> _Record set_:
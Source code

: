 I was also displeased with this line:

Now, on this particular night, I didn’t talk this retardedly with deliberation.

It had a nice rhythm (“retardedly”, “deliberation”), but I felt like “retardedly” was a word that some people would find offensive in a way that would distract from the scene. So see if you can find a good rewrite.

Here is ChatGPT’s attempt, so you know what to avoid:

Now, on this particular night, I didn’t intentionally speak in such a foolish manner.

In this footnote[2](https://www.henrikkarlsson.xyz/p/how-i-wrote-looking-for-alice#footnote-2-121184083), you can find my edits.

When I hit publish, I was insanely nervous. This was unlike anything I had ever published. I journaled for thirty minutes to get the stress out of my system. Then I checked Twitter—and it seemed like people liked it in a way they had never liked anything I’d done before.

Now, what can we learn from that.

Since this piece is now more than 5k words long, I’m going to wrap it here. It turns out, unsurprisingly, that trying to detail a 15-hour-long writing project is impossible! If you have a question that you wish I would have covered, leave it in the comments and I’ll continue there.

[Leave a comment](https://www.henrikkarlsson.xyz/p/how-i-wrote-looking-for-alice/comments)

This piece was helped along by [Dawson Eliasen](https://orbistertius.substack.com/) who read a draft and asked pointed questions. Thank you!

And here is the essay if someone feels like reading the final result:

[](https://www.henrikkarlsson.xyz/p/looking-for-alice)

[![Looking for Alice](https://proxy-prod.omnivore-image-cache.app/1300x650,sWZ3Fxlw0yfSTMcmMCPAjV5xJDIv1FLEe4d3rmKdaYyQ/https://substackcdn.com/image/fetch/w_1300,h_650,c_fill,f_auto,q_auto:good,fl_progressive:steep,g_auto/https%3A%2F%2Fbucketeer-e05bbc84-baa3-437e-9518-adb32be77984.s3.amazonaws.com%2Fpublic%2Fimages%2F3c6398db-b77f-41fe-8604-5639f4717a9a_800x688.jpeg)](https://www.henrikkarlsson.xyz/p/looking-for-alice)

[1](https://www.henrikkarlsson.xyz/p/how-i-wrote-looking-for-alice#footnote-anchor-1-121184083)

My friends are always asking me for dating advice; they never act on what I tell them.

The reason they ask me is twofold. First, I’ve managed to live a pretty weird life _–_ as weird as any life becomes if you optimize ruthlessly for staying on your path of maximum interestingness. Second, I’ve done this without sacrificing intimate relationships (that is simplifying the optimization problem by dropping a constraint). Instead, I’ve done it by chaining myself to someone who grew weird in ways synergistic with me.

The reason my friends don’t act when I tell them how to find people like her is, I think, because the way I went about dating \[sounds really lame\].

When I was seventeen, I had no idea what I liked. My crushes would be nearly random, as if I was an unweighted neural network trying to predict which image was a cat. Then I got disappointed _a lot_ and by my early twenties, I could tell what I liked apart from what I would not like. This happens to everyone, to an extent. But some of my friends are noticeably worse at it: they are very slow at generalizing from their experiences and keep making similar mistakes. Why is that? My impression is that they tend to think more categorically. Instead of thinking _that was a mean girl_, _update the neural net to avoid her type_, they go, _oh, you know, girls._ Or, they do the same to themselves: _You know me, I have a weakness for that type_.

> _What the task asks_: Copy every line of the entries in which "find" can be found.

> _Answer to this task_:
It had a nice rhythm (“retardedly”, “deliberation”), but I felt like “retardedly” was a word that some people would find offensive in a way that would distract from the scene. So see if you can find a good rewrite.
In this footnote[2](https://www.henrikkarlsson.xyz/p/how-i-wrote-looking-for-alice#footnote-2-121184083), you can find my edits.
The reason my friends don’t act when I tell them how to find people like her is, I think, because the way I went about dating \[sounds really lame\].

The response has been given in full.